The essay on total institutions can be outlined very easily:
Total institutions
I. Common characteristics
A. All activities in the same setting
B. All phases of life within a larger group
C. Activities scheduled according to a master plan
1. Bureaucratic society
2. Social distance between inmates and staff
II. Adjusting to the world inside
A. Individual depersonalized
1. Wears uniform
2. No personal belongings
3. No privacy
B. Adaptation
1. Negative
a. Psychosis
b. Regression
c. Depression
2. Positive
III. Problems upon release outside
A. Adjusting to a different system
B. Encountering shock of going to the bottom of a new order
Types of Writing
Personal Narrative
Some of the student and professional reading selections in this book will be of a personal nature. Often it will be in a narrative (story) Form and may include opinion. Mastering this kind of personal writing is important because you have accumulated many valuable and interesting experiences.

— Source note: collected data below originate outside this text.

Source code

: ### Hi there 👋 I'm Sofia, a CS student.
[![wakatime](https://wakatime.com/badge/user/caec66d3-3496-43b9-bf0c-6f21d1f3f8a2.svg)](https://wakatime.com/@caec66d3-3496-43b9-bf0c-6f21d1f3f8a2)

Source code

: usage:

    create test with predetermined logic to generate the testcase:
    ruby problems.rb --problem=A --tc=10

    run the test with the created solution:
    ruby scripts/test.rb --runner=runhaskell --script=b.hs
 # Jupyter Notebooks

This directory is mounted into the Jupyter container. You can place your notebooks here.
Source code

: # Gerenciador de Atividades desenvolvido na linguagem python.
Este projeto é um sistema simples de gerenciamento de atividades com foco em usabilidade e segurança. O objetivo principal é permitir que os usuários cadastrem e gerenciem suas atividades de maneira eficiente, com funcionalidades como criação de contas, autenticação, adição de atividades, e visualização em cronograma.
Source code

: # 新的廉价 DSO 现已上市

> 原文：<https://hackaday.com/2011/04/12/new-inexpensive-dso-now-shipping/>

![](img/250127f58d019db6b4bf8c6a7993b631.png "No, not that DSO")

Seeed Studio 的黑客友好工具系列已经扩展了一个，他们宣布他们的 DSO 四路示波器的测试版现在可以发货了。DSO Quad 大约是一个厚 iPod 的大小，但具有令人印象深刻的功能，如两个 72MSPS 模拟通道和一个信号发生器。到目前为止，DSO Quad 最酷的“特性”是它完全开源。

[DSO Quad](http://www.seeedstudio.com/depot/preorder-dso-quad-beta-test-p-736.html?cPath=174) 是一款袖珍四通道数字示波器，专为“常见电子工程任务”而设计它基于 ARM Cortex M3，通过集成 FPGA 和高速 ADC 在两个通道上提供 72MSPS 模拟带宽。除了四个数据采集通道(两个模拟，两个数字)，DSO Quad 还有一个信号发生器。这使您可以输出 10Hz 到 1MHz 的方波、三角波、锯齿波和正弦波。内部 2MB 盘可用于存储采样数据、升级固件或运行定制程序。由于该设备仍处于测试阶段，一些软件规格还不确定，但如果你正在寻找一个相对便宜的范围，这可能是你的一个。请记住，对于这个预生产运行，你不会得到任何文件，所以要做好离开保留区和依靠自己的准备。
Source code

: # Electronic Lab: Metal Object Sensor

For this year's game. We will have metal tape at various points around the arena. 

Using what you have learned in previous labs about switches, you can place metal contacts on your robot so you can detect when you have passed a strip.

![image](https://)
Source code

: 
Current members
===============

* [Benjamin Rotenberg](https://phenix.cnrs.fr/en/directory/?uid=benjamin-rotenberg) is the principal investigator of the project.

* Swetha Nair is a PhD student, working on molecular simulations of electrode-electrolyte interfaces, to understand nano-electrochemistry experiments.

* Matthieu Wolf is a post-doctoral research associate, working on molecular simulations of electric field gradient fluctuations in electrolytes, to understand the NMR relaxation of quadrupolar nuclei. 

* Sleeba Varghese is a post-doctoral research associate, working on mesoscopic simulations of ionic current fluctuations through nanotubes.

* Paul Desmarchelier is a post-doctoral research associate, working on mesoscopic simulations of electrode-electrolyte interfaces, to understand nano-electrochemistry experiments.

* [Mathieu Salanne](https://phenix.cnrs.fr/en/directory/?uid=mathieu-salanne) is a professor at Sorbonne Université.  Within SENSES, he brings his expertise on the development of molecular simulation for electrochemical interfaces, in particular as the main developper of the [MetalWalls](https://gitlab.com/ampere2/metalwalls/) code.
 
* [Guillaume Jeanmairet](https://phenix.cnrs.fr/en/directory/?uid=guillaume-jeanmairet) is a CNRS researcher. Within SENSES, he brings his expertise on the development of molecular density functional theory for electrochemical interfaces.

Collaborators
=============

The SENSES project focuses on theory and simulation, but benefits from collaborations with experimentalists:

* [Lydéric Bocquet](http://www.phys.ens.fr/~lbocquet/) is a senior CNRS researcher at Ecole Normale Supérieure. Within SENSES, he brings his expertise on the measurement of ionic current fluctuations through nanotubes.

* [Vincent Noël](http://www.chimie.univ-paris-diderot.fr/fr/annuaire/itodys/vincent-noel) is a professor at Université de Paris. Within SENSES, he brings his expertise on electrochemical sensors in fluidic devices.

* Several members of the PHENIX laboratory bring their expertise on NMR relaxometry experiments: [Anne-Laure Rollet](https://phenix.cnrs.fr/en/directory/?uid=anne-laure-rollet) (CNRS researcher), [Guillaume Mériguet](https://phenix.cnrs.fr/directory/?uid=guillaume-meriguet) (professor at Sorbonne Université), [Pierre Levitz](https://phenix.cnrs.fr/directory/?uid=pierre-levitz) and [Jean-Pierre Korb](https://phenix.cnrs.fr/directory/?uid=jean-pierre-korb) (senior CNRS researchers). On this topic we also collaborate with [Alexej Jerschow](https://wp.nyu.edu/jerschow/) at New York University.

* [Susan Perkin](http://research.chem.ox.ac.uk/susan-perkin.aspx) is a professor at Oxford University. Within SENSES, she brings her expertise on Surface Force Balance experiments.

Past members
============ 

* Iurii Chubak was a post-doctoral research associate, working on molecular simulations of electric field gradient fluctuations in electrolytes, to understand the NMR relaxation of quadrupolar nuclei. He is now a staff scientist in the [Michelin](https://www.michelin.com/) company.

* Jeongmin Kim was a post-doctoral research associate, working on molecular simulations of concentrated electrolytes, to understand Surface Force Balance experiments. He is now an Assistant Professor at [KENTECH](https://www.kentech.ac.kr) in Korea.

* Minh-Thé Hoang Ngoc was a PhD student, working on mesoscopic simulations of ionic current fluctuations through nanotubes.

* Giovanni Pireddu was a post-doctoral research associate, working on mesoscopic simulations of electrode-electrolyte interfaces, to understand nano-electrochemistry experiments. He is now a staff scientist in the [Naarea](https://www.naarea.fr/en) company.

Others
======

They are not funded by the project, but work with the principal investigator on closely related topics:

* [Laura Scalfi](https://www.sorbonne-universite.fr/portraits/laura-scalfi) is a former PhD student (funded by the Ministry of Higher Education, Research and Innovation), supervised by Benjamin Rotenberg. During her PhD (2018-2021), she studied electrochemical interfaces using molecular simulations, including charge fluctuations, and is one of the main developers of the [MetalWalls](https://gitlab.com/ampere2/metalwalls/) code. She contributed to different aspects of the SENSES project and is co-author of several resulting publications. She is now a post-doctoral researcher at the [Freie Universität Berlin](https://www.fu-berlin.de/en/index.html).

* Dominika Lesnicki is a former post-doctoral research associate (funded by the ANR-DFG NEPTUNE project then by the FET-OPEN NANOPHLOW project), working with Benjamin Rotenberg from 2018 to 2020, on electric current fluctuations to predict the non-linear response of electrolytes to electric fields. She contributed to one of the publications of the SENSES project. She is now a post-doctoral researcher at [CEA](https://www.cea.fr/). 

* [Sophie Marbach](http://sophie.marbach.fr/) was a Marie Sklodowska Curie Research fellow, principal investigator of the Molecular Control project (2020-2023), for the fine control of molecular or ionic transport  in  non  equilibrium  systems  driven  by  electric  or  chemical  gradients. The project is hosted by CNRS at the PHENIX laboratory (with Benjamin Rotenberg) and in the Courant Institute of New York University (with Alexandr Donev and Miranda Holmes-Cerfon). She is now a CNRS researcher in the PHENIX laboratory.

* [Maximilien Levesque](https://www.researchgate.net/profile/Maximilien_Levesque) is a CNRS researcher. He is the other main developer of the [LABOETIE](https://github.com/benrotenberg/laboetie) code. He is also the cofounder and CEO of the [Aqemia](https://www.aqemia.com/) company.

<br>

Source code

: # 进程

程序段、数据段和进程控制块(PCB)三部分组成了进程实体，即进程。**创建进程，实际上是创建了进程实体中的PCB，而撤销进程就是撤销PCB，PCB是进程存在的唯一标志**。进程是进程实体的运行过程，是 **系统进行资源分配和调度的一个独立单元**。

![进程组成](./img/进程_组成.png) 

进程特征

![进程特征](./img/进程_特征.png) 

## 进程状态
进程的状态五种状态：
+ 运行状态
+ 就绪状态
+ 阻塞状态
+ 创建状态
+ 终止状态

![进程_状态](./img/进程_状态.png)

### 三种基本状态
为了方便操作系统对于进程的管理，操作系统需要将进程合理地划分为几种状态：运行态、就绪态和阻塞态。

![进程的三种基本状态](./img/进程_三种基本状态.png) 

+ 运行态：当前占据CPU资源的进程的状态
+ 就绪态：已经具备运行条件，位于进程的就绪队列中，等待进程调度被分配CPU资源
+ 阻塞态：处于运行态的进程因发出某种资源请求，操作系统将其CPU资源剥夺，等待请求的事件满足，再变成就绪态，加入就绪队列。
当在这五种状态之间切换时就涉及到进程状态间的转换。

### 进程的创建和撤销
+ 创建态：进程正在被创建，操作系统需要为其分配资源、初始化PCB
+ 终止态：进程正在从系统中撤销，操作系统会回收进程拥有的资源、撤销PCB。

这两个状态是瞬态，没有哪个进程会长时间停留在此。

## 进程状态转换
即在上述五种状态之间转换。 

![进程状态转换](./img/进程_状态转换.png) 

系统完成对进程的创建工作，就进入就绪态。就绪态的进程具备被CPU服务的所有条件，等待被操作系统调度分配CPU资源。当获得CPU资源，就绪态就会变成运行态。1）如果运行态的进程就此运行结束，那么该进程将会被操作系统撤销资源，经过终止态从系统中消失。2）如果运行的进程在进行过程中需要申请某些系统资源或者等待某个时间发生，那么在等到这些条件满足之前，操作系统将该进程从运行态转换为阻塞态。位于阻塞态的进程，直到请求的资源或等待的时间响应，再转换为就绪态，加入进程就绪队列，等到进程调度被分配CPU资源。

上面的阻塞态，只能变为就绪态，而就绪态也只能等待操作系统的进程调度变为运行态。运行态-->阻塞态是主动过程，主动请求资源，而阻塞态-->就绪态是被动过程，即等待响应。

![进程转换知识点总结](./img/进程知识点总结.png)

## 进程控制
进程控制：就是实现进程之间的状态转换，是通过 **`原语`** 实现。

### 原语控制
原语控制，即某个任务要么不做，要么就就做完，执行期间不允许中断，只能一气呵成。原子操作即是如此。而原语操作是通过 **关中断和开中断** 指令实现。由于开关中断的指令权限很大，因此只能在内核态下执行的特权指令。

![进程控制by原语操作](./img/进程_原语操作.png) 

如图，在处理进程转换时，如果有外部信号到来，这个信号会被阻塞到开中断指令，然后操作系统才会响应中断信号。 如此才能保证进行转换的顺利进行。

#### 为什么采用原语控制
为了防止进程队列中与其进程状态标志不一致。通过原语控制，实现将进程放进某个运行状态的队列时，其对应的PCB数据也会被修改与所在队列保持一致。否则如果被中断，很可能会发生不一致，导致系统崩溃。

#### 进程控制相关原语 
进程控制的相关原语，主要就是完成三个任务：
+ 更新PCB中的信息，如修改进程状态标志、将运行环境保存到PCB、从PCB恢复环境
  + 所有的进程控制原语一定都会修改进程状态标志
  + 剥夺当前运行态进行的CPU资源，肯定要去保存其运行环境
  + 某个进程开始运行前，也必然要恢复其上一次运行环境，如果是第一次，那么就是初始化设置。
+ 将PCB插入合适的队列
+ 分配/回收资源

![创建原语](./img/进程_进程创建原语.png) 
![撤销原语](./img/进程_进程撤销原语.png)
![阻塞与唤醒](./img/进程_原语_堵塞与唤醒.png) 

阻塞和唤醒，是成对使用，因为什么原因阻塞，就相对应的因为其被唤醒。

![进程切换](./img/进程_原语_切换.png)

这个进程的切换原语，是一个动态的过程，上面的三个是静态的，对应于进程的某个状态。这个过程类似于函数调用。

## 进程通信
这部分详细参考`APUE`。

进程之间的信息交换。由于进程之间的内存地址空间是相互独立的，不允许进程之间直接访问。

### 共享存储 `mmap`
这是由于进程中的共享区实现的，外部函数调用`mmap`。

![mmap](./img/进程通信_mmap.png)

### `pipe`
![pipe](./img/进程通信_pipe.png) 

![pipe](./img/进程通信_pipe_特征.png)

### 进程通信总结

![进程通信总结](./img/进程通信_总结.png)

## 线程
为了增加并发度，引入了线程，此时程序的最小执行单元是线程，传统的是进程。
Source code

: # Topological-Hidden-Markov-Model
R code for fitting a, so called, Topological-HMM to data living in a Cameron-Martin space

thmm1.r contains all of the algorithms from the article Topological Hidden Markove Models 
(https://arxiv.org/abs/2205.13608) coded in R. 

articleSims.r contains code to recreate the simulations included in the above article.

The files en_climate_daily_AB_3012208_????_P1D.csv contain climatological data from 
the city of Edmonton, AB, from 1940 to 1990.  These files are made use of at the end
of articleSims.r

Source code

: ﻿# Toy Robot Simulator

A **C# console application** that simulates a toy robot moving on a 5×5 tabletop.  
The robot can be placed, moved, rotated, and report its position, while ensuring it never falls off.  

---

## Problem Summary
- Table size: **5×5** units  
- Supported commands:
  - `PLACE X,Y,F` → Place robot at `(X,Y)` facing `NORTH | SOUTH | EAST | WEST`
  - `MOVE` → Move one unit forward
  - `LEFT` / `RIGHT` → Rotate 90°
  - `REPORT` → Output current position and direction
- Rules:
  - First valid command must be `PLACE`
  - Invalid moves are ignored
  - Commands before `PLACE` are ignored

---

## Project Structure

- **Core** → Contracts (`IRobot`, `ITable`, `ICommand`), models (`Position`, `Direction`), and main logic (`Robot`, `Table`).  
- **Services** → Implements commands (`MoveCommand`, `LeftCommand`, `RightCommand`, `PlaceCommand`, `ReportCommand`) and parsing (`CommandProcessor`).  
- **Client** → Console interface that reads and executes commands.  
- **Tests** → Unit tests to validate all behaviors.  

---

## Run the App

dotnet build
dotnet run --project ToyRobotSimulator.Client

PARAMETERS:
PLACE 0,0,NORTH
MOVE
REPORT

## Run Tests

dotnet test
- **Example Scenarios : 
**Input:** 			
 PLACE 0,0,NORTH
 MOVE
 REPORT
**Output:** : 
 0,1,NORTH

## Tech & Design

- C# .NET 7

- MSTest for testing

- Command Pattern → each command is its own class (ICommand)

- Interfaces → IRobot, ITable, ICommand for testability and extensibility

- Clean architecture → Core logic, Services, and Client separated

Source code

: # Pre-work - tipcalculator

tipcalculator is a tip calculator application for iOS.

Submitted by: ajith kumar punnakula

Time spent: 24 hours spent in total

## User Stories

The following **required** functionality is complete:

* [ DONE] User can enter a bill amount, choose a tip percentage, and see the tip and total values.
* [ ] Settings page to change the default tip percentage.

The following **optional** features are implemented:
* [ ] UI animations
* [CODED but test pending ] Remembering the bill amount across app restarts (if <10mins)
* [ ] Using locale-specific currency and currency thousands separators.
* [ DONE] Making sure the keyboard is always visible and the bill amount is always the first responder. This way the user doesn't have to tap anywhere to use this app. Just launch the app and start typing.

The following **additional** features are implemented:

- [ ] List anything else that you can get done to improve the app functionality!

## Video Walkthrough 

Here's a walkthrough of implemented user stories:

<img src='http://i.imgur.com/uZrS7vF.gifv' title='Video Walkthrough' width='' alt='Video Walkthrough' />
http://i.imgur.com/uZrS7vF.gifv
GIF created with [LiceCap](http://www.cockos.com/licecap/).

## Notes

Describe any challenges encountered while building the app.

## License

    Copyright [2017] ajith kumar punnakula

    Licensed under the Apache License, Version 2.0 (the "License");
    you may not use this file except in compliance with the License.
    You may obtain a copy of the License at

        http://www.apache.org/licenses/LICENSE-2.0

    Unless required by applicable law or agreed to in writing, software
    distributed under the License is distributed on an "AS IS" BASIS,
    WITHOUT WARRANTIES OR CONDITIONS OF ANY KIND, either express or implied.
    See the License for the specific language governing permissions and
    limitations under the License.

Analytical and Text-Based Writing
Many more college writing tasks, however, will require you to evaluate andreflect on ideas. These ideas may come from what you have learned collectively. They may also come from reading. Often you will be expected to read, to think, and to write critically. These reading-related writing assignments will direct you to respond in the principal forms of text-based writing: the summary and the reaction (evaluation, analysis, interpretation), which may be combined for a two-part response to distinguish each part. All three are forms of text-based writing. Think of text-based writing as responding, in detail with direct references and quotations to what you have read and giving credit to the author(s) of that material. Such a process of reading and writing demonstrates your understanding of your source(s) and is the essence of critical thinking.
Writing a Summary
A summary is a re written, shortened version of a piece of writing in which you use your own wording to express the main ideas. Learning to summarize effectively will help you in many ways. Summary writing reinforces comprehension skills in reading. It requires you to discriminate among the idea in the target reading passage. Summarizes are usually written in the form of a well-designed paragraph or set of paragraphs. Frequently, they are used in collecting material for research papers and in writing conclusions to essays.
The following rules will guide you in writing effective summaries.
1. Cite the author and title of the text.
2. Reduce the length of the original by about two-thirds, although the exact reduction will vary, depending on the content of the original.
3. Concentrate on the main ideas and include details only infrequently.
4. Change the original wording without changing the idea.
5. Do not evaluate the content or give an opinion in any way (even if you see an error in logic or fact).
6. Do not add ideas (even if you have an abundance of related information).
7. Do not include any personal comments (that is, do not use I, referring to self).
8. Use quotation only infrequently. (If you do use quotation, however, enclose them in quotation marks.)
9. Use some author tags ("says York," "according to York" or "the author explains") to remind the reader(s) that you are summarizing the material of another author.